Yes, they go on, impeachment will only serve to damage the chances for the Democrats to win the White House in 2020, as they will look like they are obsessively trying to take Trump down. Just as the impeachment of Bill Clinton ended up damaging the Republicans, so too the Democrats will be the only ones hurt by trying to impeach Trump. Right?

You bet, says Nancy Pelosi. "He’s not worth it."

It was very easy to follow her logic, particularly when she ended with the very reasonable conclusion that we should all wait and see what the Mueller report actually said. Fair enough, we thought. Let’s wait and see what it says. 

It’s here, Nancy. And it is far bigger, far more ugly, and far more revolting than the fairy tale version William Barr was twirling so hard to spin.

Let us begin with the single most delicious sentence in the full 400 pages.
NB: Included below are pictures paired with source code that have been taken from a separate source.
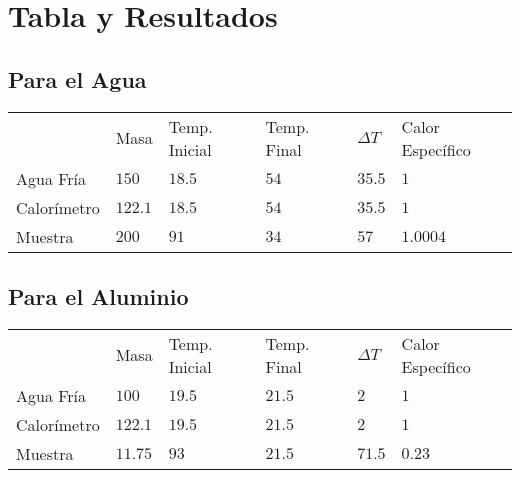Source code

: \section{Tabla y Resultados}
\subsection{Para el Agua}
\begin{table}[H]%
	\centering
	\begin{tabular}{L{2cm}C{1.5cm}C{2.2cm}C{2cm}C{1.3cm}C{2.5cm}}
		 & Masa    & Temp. Inicial & Temp. Final & $\Delta T$ & Calor Específico \\
		Agua Fría          & $150$   & $18.5$        & $54$        & $35.5$     & $1$              \\
		Calorímetro        & $122.1$ & $18.5$        & $54$        & $35.5$     & $1$              \\
		Muestra            & $200$   & $91$          & $34$        & $57$       & $1.0004$         \\
	\end{tabular}
\end{table}
\subsection{Para el Aluminio}
\begin{table}[H]%
	\centering
	\begin{tabular}{L{2cm}C{1.5cm}C{2.2cm}C{2cm}C{1.3cm}C{2.5cm}}
		 & Masa    & Temp. Inicial & Temp. Final & $\Delta T$ & Calor Específico \\
		Agua Fría          & $100$   & $19.5$        & $21.5$      & $2$        & $1$              \\
		Calorímetro        & $122.1$ & $19.5$        & $21.5$      & $2$        & $1$              \\
		Muestra            & $11.75$ & $93$          & $21.5$      & $71.5$     & $0.23$           \\
	\end{tabular}
\end{table}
"The president's efforts to influence the investigation were mostly unsuccessful, but that was largely because the persons who surrounded the president declined to carry out orders or accede to his requests.”
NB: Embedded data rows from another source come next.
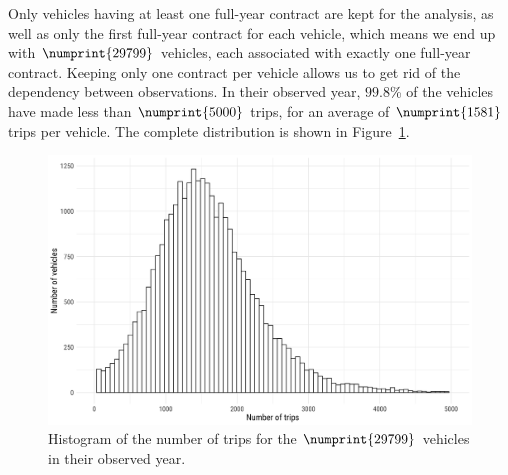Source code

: \documentclass{article}
\begin{document}
Only vehicles having at least one full-year contract are kept for the analysis, as well as only the first full-year contract for each vehicle, which means we end up with $\numprint{29799}$ vehicles, each associated with exactly one full-year contract. Keeping only one contract per vehicle allows us to get rid of the dependency between observations. In their observed year, $99.8$\% of the vehicles have made less than $\numprint{5000}$ trips, for an average of $\numprint{1581}$ trips per vehicle. The complete distribution is shown in Figure~\ref{fig:hist_nb_trips}.\\
\begin{figure}[ht]
    \centering
    \includegraphics[width = \textwidth]{hist_nb_trips.png}
    \caption{Histogram of the number of trips for the $\numprint{29799}$ vehicles in their observed year.}
    \label{fig:hist_nb_trips}
\end{figure}
\end{document}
You heard it right. This quote from the Mueller report actually includes the phrase “The President’s efforts to influence the investigation.” This sentence, in its very grammatical construction, is predicated on the assertion that the President intended, tried his best, and was somewhat successful in obstructing justice. The criminality of obstructing justice is not contingent on the extent it was executed successfully. Mueller is saying that the president tried his darndest to obstruct justice, and was "mostly unsuccessful" because nobody paid attention to him. But the grammar is clear: he tried to obstruct justice, and some of the time he was successful. There's not a lot of wiggle room there. Mueller is saying that Trump committed a crime that has been repeatedly used as grounds for the impeachment of the President.

Attorney General William Barr tried to convince us that Robert Mueller simply could not decide whether the evidence warranted a formal charge of obstruction of justice. This was a wildly inaccurate statement. But give Barr points for chutzpah: he managed to obstruct justice while trying to make the point Trump did not obstruct justice.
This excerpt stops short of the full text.